This town was once so normal: small, mostly white and middle-class. However, the changes that happened had nothing to do with race or economic standing. At least, that’s the way I have always seen it.
It all started a couple of years ago. Maybe I noticed the first one, or maybe it wasn’t until the group had grown that the oddity became perceptible. One day, with no explanation at all, and on no particular date that anyone can now possibly recall, one young man, an early twenty-something local, picked up a broom and starting walking randomly about the town. In the beginning, I imagine he was only spotted sporadically, leading those that observed him to simply assume that some guy was innocently, and purposefully, carrying his broom from one location to another. Perhaps some spring cleaning, perhaps loaning it to a friend, hell, a good son sweeping up his mama’s place. “Nothing to see here,” Jimmy ‘Less Than Three Standard Deviations From The Mean’ would say, “let’s pull over and grab some high-octane fuel and some food in equally high-octane packaging at a store with a name consisting of two verbs spelled phonetically in an annoying and creative manner, which are broken up by an “and” altered in the only manner known to humankind, i.e., the now infamous ‘n’.”

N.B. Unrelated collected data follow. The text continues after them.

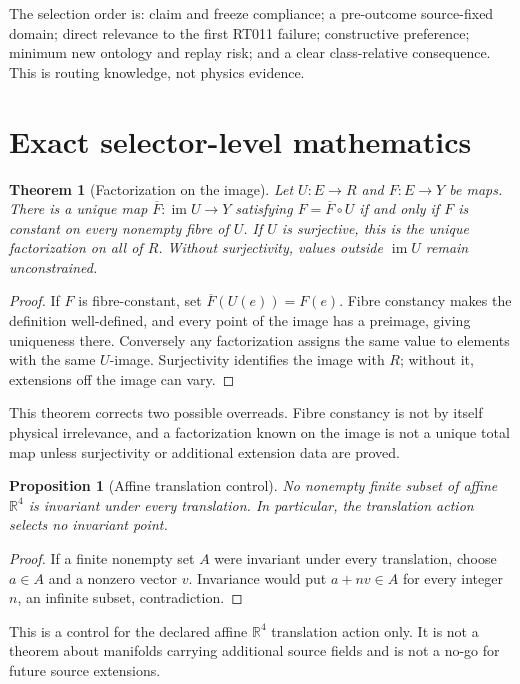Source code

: \documentclass[11pt]{article}
\newtheorem{theorem}{Theorem}
\newtheorem{proposition}{Proposition}
\newcommand{\R}{\mathbb R}
\begin{document}
The selection order is: claim and freeze compliance; a pre-outcome source-fixed
domain; direct relevance to the first RT011 failure; constructive preference;
minimum new ontology and replay risk; and a clear class-relative consequence.
This is routing knowledge, not physics evidence.

\section{Exact selector-level mathematics}

\begin{theorem}[Factorization on the image]
Let \(U:E\to R\) and \(F:E\to Y\) be maps.  There is a unique map
\(\overline F:\operatorname{im}U\to Y\) satisfying
\(F=\overline F\circ U\) if and only if \(F\) is constant on every nonempty
fibre of \(U\).  If \(U\) is surjective, this is the unique factorization on
all of \(R\).  Without surjectivity, values outside \(\operatorname{im}U\)
remain unconstrained.
\end{theorem}

\begin{proof}
If \(F\) is fibre-constant, set \(\overline F(U(e))=F(e)\).  Fibre constancy
makes the definition well-defined, and every point of the image has a
preimage, giving uniqueness there.  Conversely any factorization assigns the
same value to elements with the same \(U\)-image.  Surjectivity identifies
the image with \(R\); without it, extensions off the image can vary.
\end{proof}

This theorem corrects two possible overreads.  Fibre constancy is not by
itself physical irrelevance, and a factorization known on the image is not a
unique total map unless surjectivity or additional extension data are proved.

\begin{proposition}[Affine translation control]
No nonempty finite subset of affine \(\R^4\) is invariant under every
translation.  In particular, the translation action selects no invariant
point.
\end{proposition}

\begin{proof}
If a finite nonempty set \(A\) were invariant under every translation, choose
\(a\in A\) and a nonzero vector \(v\).  Invariance would put
\(a+n v\in A\) for every integer \(n\), an infinite subset, contradiction.
\end{proof}

This is a control for the declared affine \(\R^4\) translation action only.
It is not a theorem about manifolds carrying additional source fields and is
not a no-go for future source extensions.
\end{document}
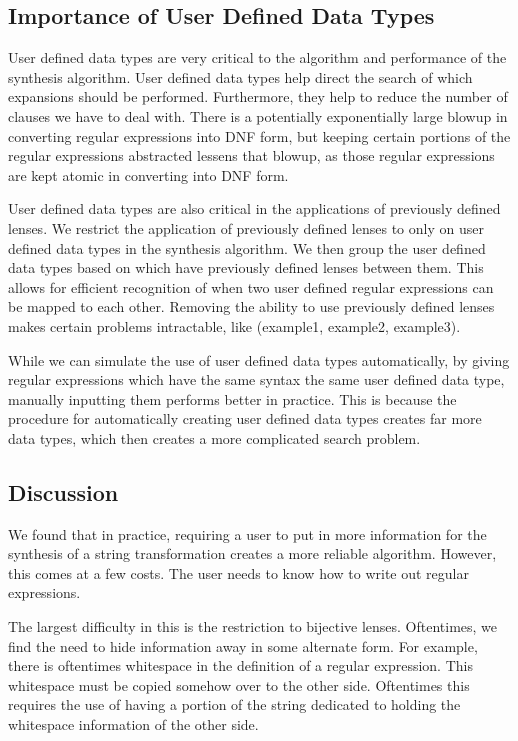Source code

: \documentclass[numbers]{sigplanconf}
\begin{document}
\subsection{Importance of User Defined Data Types}

User defined data types are very critical to the algorithm and performance of
the synthesis algorithm.  User defined data types help direct the search of
which expansions should be performed.  Furthermore, they help to reduce the
number of clauses we have to deal with.  There is a potentially exponentially
large blowup in converting regular expressions into DNF form, but keeping
certain portions of the regular expressions abstracted lessens that blowup,
as those regular expressions are kept atomic in converting into DNF form.

User defined data types are also critical in the applications of previously
defined lenses.  We restrict the application of previously defined lenses to
only on user defined data types in the synthesis algorithm.  We then group the
user defined data types based on which have previously defined lenses between
them.  This allows for efficient recognition of when two user defined regular
expressions can be mapped to each other.  Removing the ability to use previously
defined lenses makes certain problems intractable, like (example1, example2,
example3).

While we can simulate the use of user defined data types automatically, by
giving regular expressions which have the same syntax the same user defined data
type, manually inputting them performs better in practice.  This is because the
procedure for automatically creating user defined data types creates far more
data types, which then creates a more complicated search problem.

\subsection{Discussion}

We found that in practice, requiring a user to put in more information for the
synthesis of a string transformation creates a more reliable algorithm.
However, this comes at a few costs.  The user needs to know how to write out
regular expressions.

The largest difficulty in this is the restriction to bijective lenses.
Oftentimes, we find the need to hide information away in some alternate form.
For example, there is oftentimes whitespace in the definition of a regular
expression.  This whitespace must be copied somehow over to the other side.
Oftentimes this requires the use of having a portion of the string dedicated to
holding the whitespace information of the other side.
\end{document}
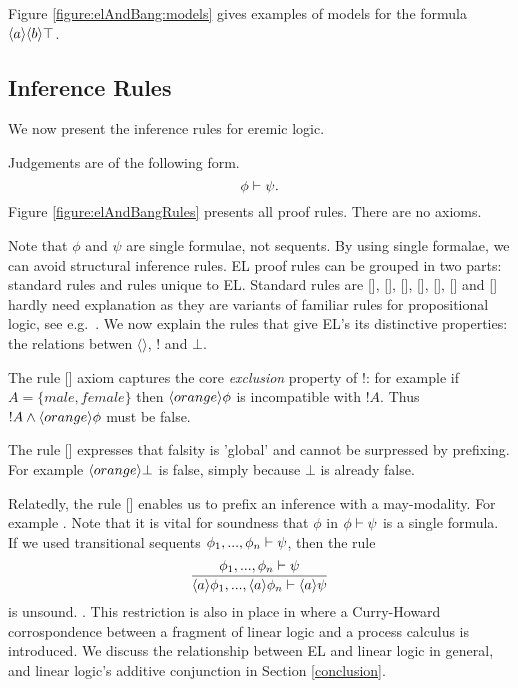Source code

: \NI Figure \ref{figure:elAndBang:models} gives examples of models for
the formula $\langle a \rangle \langle b \rangle \top$. 

\subsection{Inference Rules}



\NI We now present the inference rules for eremic logic. 

\begin{definition} Judgements are of the following form.
\[
  \phi \vdash \psi.
\]
Figure \ref{figure:elAndBangRules} presents all proof rules. There are
no axioms.
\end{definition}

\NI Note that $\phi$ and $\psi$ are single formulae, not sequents.  By
using single formalae, we can avoid structural inference rules.  EL
proof rules can be grouped in two parts: standard rules and rules
unique to EL.  Standard rules are [],
[], [],
[], [],
[] and [] hardly need
explanation as they are variants of familiar rules for propositional
logic, see e.g.~\cite{TroelstraAS:basprot,vanDalenD:logstr}.  We now
explain the rules that give EL's its distinctive properties: the
relations betwen $\langle \rangle$, $!$ and $\bot$.

The rule [] axiom captures the core
\emph{exclusion} property of !: for example if $A = \{male, female\}$
then $\langle orange \rangle \phi$ is incompatible with $!A$. Thus $!A \land
\langle orange \rangle \phi$ must be false.

The rule [] expresses that falsity is 'global'
  and cannot be surpressed by prefixing. For example
  $\langle orange \rangle \bot$ is false, simply because $\bot$ is already
  false.

Relatedly, the rule [] enables us to
prefix an inference with a may-modality. For example . Note that it is vital for soundness that $\phi$ in $\phi
\vdash \psi$ is a single formula. If we used transitional sequents $\phi_1, ..., \phi_n \vdash \psi$,
then the rule
\[
   \frac{\displaystyle{ 
     \phi_1, ..., \phi_n \vdash\psi
    }}{\displaystyle{ 
     \langle a \rangle \phi_1, ..., \langle a \rangle \phi_n \vdash\langle a \rangle \psi
    }}
\]
is unsound. . This
restriction is also in place in \cite{GaySJ:typcalosp} where a
Curry-Howard corrospondence between a fragment of linear logic
\cite{GirardJY:linlog,GirardJY:protyp} and a process calculus is
introduced. We discuss the relationship between EL and linear logic in
general, and linear logic's additive conjunction in Section
\ref{conclusion}.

It continued perpetually, days became weeks, weeks became months, and, more importantly, one became two became three. Three young men, with no apparent source of social cohesion, walking about the town, each carrying their own personal sweeping device. Sometime around the third month an article appeared in the local Manfringinsonton City Bugle: An interview with the Crypt-Sweepers, with the ringleader, Bryant Spleen, offering his take.
“Well, we’d heard many local authorities, both in this town and elsewhere, communities both small and large, comment that we ‘need to clean up the streets’. So, we decided to take it as our own personal responsibility.”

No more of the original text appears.